START Extracted entries
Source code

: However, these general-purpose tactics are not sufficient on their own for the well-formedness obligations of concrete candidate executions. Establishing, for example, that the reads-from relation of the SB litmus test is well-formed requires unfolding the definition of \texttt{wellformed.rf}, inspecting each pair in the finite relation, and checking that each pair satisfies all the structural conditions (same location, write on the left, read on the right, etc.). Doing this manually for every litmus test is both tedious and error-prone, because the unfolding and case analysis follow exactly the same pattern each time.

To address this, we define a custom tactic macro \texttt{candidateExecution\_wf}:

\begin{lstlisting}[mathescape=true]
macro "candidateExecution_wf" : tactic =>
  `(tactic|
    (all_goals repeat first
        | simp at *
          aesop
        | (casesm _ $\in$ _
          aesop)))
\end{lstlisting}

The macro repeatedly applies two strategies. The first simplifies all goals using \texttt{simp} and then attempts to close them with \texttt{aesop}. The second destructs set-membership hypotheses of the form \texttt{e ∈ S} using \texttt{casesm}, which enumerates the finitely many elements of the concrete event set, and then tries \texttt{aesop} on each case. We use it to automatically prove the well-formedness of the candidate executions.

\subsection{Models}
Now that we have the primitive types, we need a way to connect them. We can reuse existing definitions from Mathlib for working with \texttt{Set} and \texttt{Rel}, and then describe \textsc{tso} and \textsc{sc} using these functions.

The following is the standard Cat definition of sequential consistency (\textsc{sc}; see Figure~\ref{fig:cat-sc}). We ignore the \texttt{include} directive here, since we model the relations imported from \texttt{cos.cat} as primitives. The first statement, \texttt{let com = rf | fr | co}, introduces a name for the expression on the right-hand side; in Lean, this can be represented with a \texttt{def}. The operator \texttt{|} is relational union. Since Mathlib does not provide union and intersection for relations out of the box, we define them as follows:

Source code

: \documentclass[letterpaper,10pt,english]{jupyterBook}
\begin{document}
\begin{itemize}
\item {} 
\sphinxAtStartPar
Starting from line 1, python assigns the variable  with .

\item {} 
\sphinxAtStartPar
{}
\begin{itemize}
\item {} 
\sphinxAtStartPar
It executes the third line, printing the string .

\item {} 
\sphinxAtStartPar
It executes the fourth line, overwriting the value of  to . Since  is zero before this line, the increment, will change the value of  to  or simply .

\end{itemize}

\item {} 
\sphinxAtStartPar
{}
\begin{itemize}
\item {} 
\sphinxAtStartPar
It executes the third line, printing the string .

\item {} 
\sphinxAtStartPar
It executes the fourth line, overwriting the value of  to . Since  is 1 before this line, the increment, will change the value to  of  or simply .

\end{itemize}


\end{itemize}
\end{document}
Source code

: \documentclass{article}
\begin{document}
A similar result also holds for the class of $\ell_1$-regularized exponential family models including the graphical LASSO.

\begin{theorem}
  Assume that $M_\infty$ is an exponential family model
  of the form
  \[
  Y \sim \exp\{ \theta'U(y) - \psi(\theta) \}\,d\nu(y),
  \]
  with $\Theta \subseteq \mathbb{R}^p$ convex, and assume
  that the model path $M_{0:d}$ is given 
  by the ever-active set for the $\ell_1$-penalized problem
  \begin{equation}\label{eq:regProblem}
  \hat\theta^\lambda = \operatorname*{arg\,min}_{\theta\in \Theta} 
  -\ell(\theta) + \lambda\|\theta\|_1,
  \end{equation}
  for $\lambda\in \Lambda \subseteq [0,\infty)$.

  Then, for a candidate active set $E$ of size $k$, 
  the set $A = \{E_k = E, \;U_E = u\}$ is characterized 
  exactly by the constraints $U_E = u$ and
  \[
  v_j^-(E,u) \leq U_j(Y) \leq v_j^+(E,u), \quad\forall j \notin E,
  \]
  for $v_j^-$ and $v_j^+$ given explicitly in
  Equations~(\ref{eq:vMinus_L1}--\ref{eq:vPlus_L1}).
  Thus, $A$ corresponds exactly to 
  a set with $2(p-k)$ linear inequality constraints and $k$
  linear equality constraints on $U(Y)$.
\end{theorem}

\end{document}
END Extracted entries
_Instructions to follow_
The reply must repeat all of the records precisely.

_Result for this task_
Source code

: However, these general-purpose tactics are not sufficient on their own for the well-formedness obligations of concrete candidate executions. Establishing, for example, that the reads-from relation of the SB litmus test is well-formed requires unfolding the definition of \texttt{wellformed.rf}, inspecting each pair in the finite relation, and checking that each pair satisfies all the structural conditions (same location, write on the left, read on the right, etc.). Doing this manually for every litmus test is both tedious and error-prone, because the unfolding and case analysis follow exactly the same pattern each time.

To address this, we define a custom tactic macro \texttt{candidateExecution\_wf}:

\begin{lstlisting}[mathescape=true]
macro "candidateExecution_wf" : tactic =>
  `(tactic|
    (all_goals repeat first
        | simp at *
          aesop
        | (casesm _ $\in$ _
          aesop)))
\end{lstlisting}

The macro repeatedly applies two strategies. The first simplifies all goals using \texttt{simp} and then attempts to close them with \texttt{aesop}. The second destructs set-membership hypotheses of the form \texttt{e ∈ S} using \texttt{casesm}, which enumerates the finitely many elements of the concrete event set, and then tries \texttt{aesop} on each case. We use it to automatically prove the well-formedness of the candidate executions.

\subsection{Models}
Now that we have the primitive types, we need a way to connect them. We can reuse existing definitions from Mathlib for working with \texttt{Set} and \texttt{Rel}, and then describe \textsc{tso} and \textsc{sc} using these functions.

The following is the standard Cat definition of sequential consistency (\textsc{sc}; see Figure~\ref{fig:cat-sc}). We ignore the \texttt{include} directive here, since we model the relations imported from \texttt{cos.cat} as primitives. The first statement, \texttt{let com = rf | fr | co}, introduces a name for the expression on the right-hand side; in Lean, this can be represented with a \texttt{def}. The operator \texttt{|} is relational union. Since Mathlib does not provide union and intersection for relations out of the box, we define them as follows:

Source code

: \documentclass[letterpaper,10pt,english]{jupyterBook}
\begin{document}
\begin{itemize}
\item {} 
\sphinxAtStartPar
Starting from line 1, python assigns the variable  with .

\item {} 
\sphinxAtStartPar
{}
\begin{itemize}
\item {} 
\sphinxAtStartPar
It executes the third line, printing the string .

\item {} 
\sphinxAtStartPar
It executes the fourth line, overwriting the value of  to . Since  is zero before this line, the increment, will change the value of  to  or simply .

\end{itemize}

\item {} 
\sphinxAtStartPar
{}
\begin{itemize}
\item {} 
\sphinxAtStartPar
It executes the third line, printing the string .

\item {} 
\sphinxAtStartPar
It executes the fourth line, overwriting the value of  to . Since  is 1 before this line, the increment, will change the value to  of  or simply .

\end{itemize}


\end{itemize}
\end{document}
Source code

: \documentclass{article}
\begin{document}
A similar result also holds for the class of $\ell_1$-regularized exponential family models including the graphical LASSO.

\begin{theorem}
  Assume that $M_\infty$ is an exponential family model
  of the form
  \[
  Y \sim \exp\{ \theta'U(y) - \psi(\theta) \}\,d\nu(y),
  \]
  with $\Theta \subseteq \mathbb{R}^p$ convex, and assume
  that the model path $M_{0:d}$ is given 
  by the ever-active set for the $\ell_1$-penalized problem
  \begin{equation}\label{eq:regProblem}
  \hat\theta^\lambda = \operatorname*{arg\,min}_{\theta\in \Theta} 
  -\ell(\theta) + \lambda\|\theta\|_1,
  \end{equation}
  for $\lambda\in \Lambda \subseteq [0,\infty)$.

  Then, for a candidate active set $E$ of size $k$, 
  the set $A = \{E_k = E, \;U_E = u\}$ is characterized 
  exactly by the constraints $U_E = u$ and
  \[
  v_j^-(E,u) \leq U_j(Y) \leq v_j^+(E,u), \quad\forall j \notin E,
  \]
  for $v_j^-$ and $v_j^+$ given explicitly in
  Equations~(\ref{eq:vMinus_L1}--\ref{eq:vPlus_L1}).
  Thus, $A$ corresponds exactly to 
  a set with $2(p-k)$ linear inequality constraints and $k$
  linear equality constraints on $U(Y)$.
\end{theorem}

\end{document}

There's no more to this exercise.